第61章(1 / 2)
xxx1年3月18日晴
我认为我不能再这么浑浑噩噩下去了,我得做点什么来帮爸爸。想来想去,我决定去学习,毕竟小孩唯一能做的只有学习了。
我的学业已经荒废好几个月了,重返学校是不现实的,只能请家庭教师。得知我想恢复学业后,爸爸很高兴,除了找家庭教师外,还要把斯米尔诺夫先生请回来。我告诉爸爸,可以不用请斯米尔诺夫先生,跳舞太消耗精力和时间,我不打算学了,我要早点完成学业帮上他的忙。
爸爸听了之后,眼泪又流了出来,说如果是这个原因让我的理想半途而废,他死都没脸去见妈妈姥姥姥爷,又让我不用担心,最坏的情况也就是把产业全卖了,我们两个安安稳稳普普通通过日子,没有全球限量的玩具衣服,但学舞还是供得起的。
我当然不想要什么全球限量的玩具衣服,我只想要爸爸好好的,所以我妥协了。我实在太害怕他哭了,尤其他还很爱哭,弄得我每次都心惊胆战的,怕他跟我一样眼睛瞎掉。

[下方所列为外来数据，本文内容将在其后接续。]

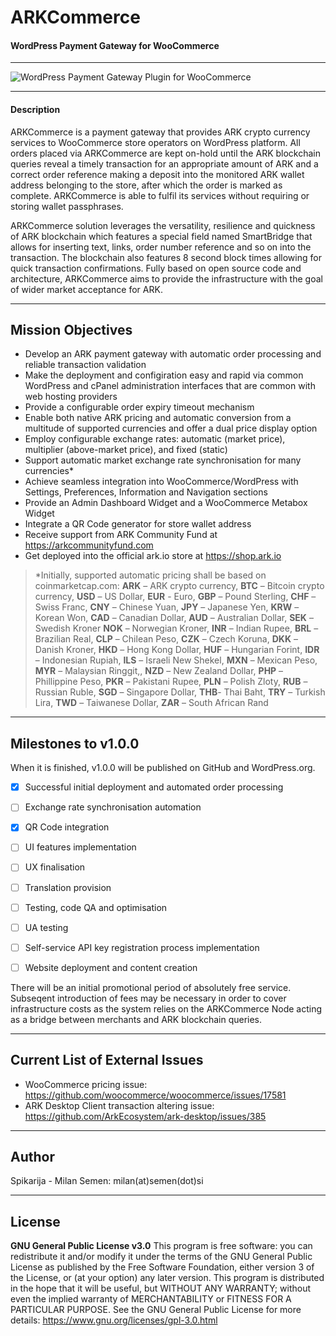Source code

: # **ARKCommerce**
#### WordPress Payment Gateway for WooCommerce
----------

![WordPress Payment Gateway Plugin for WooCommerce](https://imgur.com/HaXPX4D.jpg)

----------

#### **Description**
ARKCommerce is a payment gateway that provides ARK crypto currency services to WooCommerce store operators on WordPress platform. All orders placed via ARKCommerce are kept on-hold until the ARK blockchain queries reveal a timely transaction for an appropriate amount of ARK and a correct order reference making a deposit into the monitored ARK wallet address belonging to the store, after which the order is marked as complete. ARKCommerce is able to fulfil its services without requiring or storing wallet passphrases.

ARKCommerce solution leverages the versatility, resilience and quickness of ARK blockchain which features a special field named SmartBridge that allows for inserting text, links, order number reference and so on into the transaction. The blockchain also features 8 second block times allowing for quick transaction confirmations. Fully based on open source code and architecture, ARKCommerce aims to provide the infrastructure with the goal of wider market acceptance for ARK.

----------

## **Mission Objectives**
 - Develop an ARK payment gateway with automatic order processing and reliable transaction validation
 - Make the deployment and configiration easy and rapid via common WordPress and cPanel administration interfaces that are common with web hosting providers
 - Provide a configurable order expiry timeout mechanism
 - Enable both native ARK pricing and automatic conversion from a multitude of supported currencies and offer a dual price display option
 - Employ configurable exchange rates: automatic (market price), multiplier (above-market price), and fixed (static)
 - Support automatic market exchange rate synchronisation for many currencies*
 - Achieve seamless integration into WooCommerce/WordPress with Settings, Preferences, Information and Navigation sections
 - Provide an Admin Dashboard Widget and a WooCommerce Metabox Widget
 - Integrate a QR Code generator for store wallet address
 - Receive support from ARK Community Fund at https://arkcommunityfund.com
 - Get deployed into the official ark.io store at https://shop.ark.io

> *Initially, supported automatic pricing shall be based on coinmarketcap.com: **ARK** – ARK crypto currency, **BTC** – Bitcoin crypto currency, **USD** – US Dollar, **EUR** - Euro, **GBP** – Pound Sterling, **CHF** – Swiss Franc, **CNY** – Chinese Yuan, **JPY** – Japanese Yen, **KRW** – Korean Won, **CAD** – Canadian Dollar, **AUD** – Australian Dollar, **SEK** – Swedish Kroner **NOK** – Norwegian Kroner, **INR** – Indian Rupee, **BRL** – Brazilian Real, **CLP** – Chilean Peso, **CZK** – Czech Koruna, **DKK** – Danish Kroner, **HKD** – Hong Kong Dollar, **HUF** – Hungarian Forint, **IDR** – Indonesian Rupiah, **ILS** – Israeli New Shekel, **MXN** – Mexican Peso, **MYR** – Malaysian Ringgit,, **NZD** – New Zealand Dollar, **PHP** – Phillippine Peso, **PKR** – Pakistani Rupee, **PLN** – Polish Zloty, **RUB** – Russian Ruble, **SGD** – Singapore Dollar, **THB**- Thai Baht, **TRY** – Turkish Lira, **TWD** – Taiwanese Dollar, **ZAR** – South African Rand

----------

## **Milestones to v1.0.0**
When it is finished, v1.0.0 will be published on GitHub and WordPress.org.

  - [x] Successful initial deployment and automated order processing
 
  - [ ] Exchange rate synchronisation automation
 
  - [x] QR Code integration
 
  - [ ] UI features implementation
 
  - [ ] UX finalisation
 
  - [ ] Translation provision
 
  - [ ] Testing, code QA and optimisation
 
  - [ ] UA testing
 
  - [ ] Self-service API key registration process implementation
 
  - [ ] Website deployment and content creation
 
There will be an initial promotional period of absolutely free service. Subseqent introduction of fees may be necessary in order to cover infrastructure costs as the system relies on the ARKCommerce Node acting as a bridge between merchants and ARK blockchain queries.

----------
## **Current List of External Issues**
 - WooCommerce pricing issue: https://github.com/woocommerce/woocommerce/issues/17581
 - ARK Desktop Client transaction altering issue: https://github.com/ArkEcosystem/ark-desktop/issues/385

----------
## **Author**
Spikarija - Milan Semen: milan(at)semen(dot)si

----------
## **License**

**GNU General Public License v3.0**
This program is free software: you can redistribute it and/or modify it under the terms of the GNU General Public License as published by the Free Software Foundation, either version 3 of the License, or (at your option) any later version.
This program is distributed in the hope that it will be useful, but WITHOUT ANY WARRANTY; without even the implied warranty of MERCHANTABILITY or FITNESS FOR A PARTICULAR PURPOSE.  See the GNU General Public License for more details: https://www.gnu.org/licenses/gpl-3.0.html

我也不是真瞎掉,只是经常会出现短暂性失明,眼前什么都看不到,大概持续几分钟才能缓过来。最开始出现这个情况的时候,我还以为是下雨天屋里太暗了,我就跑出去,看外面的雨,什么也没有看到,过了几分钟后看见雨和光亮,又回去了。其实现在想想,几分钟的失明状态已经很严重了,可当时家里刚出事,我的状态极差,根本不知道自己是活着还是死了,更不觉得眼睛有问题,后来才慢慢意识到不对劲。干妈吓坏了,带我去做检查看医生,最后得出结论是应激性创伤,再加上哭太多,如果保持心境平和,情绪稳定,不过度用眼,是可以恢复的。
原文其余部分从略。